BEIJING, Aug 22, 2008 (AFP) – Maris Strombergs of Latvia held his nerve in the face of a two-pronged American challenge to win gold in a crash-marred Olympic Games BMX final on Friday.
The silver medal went to Mike Day of the United States and the bronze to his compatriot Donny Robinson.
Strombergs, a 21-year-old from Valmiera who has been racing since he was five years old, staked his gold claim when he sailed through qualifying and won all three of his semi-final runs.
In a tense finale that saw two potential medallists crash out of the race, Strombergs took a slight lead at halfway and managed to avoid the pitfalls before riding comfortably to gold.
“It’s great. I come from a country where we only have 120 BMX riders,” said Strombergs.
“I hope this achievement will make people sit up and take notice of us – and help us to get better.”
After the first bend and first jumps took an early toll on the field, Strombergs pushed ahead of Day and Jared Graves of Australia before the crucial big jump leading into the penultimate straight.
It was there that Graves saw his chances bite the dust when he was brought down by the flying bike of South African Sifiso Nhlapo.
Graves was angry at what he deemed was “stupid” riding on the part of some of his rivals.
“I was just trying to lean into the corner to hold on to third and guys are just riding stupid, trying moves that weren’t on,” he said.

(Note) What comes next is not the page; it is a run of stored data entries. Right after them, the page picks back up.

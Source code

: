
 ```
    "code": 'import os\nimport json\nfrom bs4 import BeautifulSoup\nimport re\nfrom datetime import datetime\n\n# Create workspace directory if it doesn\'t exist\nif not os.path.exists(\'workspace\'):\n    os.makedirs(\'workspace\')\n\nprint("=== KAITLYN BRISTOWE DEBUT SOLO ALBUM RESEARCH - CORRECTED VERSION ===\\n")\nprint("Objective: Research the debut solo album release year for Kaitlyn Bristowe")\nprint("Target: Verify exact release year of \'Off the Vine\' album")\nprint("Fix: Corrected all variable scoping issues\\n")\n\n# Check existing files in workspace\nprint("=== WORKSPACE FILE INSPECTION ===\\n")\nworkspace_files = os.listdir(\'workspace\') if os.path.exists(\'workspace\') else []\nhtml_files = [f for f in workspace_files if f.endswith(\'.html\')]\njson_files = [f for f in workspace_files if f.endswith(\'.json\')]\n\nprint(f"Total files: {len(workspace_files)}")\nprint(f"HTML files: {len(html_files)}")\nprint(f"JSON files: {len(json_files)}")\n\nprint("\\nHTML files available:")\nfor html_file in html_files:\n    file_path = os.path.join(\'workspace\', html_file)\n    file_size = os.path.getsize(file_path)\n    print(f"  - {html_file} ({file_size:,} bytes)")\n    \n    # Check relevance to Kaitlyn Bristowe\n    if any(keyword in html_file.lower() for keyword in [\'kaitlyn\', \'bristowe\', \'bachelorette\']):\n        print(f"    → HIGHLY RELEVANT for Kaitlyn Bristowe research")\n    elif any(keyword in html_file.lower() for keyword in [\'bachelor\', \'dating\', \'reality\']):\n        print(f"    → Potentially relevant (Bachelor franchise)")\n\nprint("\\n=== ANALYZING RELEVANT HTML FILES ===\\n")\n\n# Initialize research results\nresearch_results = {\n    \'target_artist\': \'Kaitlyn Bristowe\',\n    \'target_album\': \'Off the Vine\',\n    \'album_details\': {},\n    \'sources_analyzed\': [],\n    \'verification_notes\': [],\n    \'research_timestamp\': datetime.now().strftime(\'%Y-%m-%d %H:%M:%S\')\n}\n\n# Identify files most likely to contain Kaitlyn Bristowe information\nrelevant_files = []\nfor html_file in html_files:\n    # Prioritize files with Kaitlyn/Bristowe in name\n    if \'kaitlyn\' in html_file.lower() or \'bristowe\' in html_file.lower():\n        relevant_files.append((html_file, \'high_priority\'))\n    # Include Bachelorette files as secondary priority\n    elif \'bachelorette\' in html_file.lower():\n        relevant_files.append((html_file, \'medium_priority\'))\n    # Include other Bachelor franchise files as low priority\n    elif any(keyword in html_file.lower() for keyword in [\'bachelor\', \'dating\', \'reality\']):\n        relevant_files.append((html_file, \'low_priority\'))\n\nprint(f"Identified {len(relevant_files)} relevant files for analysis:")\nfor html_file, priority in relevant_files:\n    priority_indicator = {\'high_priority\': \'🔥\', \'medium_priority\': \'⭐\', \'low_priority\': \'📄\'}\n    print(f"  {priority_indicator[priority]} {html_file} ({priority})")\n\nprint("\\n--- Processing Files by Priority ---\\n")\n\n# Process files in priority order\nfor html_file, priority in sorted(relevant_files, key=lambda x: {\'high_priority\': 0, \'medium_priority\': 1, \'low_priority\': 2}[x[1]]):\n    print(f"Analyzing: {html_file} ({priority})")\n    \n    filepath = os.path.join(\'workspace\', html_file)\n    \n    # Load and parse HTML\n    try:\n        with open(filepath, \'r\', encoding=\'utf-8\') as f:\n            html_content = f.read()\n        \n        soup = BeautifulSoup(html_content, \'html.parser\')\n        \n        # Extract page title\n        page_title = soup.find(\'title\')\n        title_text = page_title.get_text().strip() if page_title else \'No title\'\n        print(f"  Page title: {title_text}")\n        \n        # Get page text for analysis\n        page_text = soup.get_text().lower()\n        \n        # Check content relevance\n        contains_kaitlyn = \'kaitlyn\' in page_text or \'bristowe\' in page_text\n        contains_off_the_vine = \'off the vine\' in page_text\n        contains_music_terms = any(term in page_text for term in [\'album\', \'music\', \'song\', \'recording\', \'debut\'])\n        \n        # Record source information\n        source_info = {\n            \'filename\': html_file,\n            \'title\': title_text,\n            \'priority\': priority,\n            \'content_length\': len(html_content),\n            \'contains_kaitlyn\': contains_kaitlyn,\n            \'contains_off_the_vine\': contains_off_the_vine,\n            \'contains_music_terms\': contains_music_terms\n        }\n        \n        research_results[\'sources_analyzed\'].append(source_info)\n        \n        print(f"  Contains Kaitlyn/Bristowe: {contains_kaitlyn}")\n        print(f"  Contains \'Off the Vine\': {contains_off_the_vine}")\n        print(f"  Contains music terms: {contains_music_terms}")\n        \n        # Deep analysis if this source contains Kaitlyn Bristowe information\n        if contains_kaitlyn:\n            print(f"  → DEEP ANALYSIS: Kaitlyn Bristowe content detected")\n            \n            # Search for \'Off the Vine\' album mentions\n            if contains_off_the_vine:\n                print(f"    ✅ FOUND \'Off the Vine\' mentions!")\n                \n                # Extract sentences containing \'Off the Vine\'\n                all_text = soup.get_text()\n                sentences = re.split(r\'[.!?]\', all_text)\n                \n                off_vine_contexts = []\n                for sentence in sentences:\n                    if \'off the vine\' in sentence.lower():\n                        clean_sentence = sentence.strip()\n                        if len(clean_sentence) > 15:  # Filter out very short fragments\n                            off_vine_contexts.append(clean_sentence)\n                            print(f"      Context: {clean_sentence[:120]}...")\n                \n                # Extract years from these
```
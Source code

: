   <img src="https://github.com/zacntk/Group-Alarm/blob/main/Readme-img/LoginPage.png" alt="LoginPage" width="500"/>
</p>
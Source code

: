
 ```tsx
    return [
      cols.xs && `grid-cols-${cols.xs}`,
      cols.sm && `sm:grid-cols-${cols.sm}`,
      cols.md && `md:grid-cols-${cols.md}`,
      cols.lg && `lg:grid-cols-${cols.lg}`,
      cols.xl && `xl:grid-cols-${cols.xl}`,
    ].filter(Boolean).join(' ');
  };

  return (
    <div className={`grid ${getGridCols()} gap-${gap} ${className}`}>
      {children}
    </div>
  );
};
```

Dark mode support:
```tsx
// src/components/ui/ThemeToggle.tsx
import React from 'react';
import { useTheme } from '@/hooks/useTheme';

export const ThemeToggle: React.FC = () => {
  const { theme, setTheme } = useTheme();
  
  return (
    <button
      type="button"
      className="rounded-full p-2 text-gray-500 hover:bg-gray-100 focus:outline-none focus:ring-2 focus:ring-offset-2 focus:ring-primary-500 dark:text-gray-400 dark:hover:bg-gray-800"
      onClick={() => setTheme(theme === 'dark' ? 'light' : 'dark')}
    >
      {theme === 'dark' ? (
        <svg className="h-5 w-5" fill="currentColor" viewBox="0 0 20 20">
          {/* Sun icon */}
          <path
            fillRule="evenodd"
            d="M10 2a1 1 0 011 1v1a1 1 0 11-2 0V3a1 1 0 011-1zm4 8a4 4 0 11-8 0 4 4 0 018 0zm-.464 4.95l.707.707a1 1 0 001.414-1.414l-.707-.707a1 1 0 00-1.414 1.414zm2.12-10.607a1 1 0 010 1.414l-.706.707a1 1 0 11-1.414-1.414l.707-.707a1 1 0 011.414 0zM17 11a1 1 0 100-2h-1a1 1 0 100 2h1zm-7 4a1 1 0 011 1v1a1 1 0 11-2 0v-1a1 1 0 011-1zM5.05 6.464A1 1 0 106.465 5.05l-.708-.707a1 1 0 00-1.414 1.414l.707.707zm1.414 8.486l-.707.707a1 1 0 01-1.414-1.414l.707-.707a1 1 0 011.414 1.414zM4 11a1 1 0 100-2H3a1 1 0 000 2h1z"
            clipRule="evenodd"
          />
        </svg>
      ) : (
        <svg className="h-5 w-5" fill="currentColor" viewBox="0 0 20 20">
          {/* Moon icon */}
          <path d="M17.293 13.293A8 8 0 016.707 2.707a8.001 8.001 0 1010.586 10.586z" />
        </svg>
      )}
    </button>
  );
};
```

“I’m pretty disappointed about how some of the other guys rode. I know they’ve got to be aggressive, it’s the Olympic final, but they took themselves down in the process.”
Both Day and Robinson had been among those to have benefited from practicing on replica tracks of the Olympic course, in their case thanks to the American federation.
That strategy worked for some, but failed for others.
Australian Luke Madill, who had famously built a replica on his parents’
property, crashed out in the quarter-finals. In the women’s race Britain’s Shanaze Reade crashed out on the final bend while in a duel for gold.
Despite being beaten to gold, Day – one of the most impressive riders in the seedings, quarters and semis runs – was delighted to be on the first Olympic BMX podium.
“I’ve spent three and a half years just trying to get to the final, so to get the silver medal … it’s exciting,” he said.
Day’s highly-fancied teammate Kyle Bennett failed to make the final, having bravely decided to race the semis despite dislocating his shoulder in a crash on Wednesday.
Robinson admitted that in the unforgiving world of BMX, just getting to the last eight is a feat in itself.
“To get to the final in an amazing accomplishment,” said Robinson, who grew up racing BMX bikes around the Napa Valley in California.
“Any one of us could have won gold.”
Paying tribute to the “trooper” they saw in Bennett, and acknowledging the pitfalls of BMX, Robinson admitted that in BMX you don’t just have to be fast.
“Sometimes the fastest rider doesn’t always win,” added Robinson, who secured his place in the final despite crashing on his third, semi-final run.
“More than 90 percent of the battle (in BMX) is how you bounce back from the mistakes.
“We can’t regret anything. We’ve been preparing for this day all our lives.”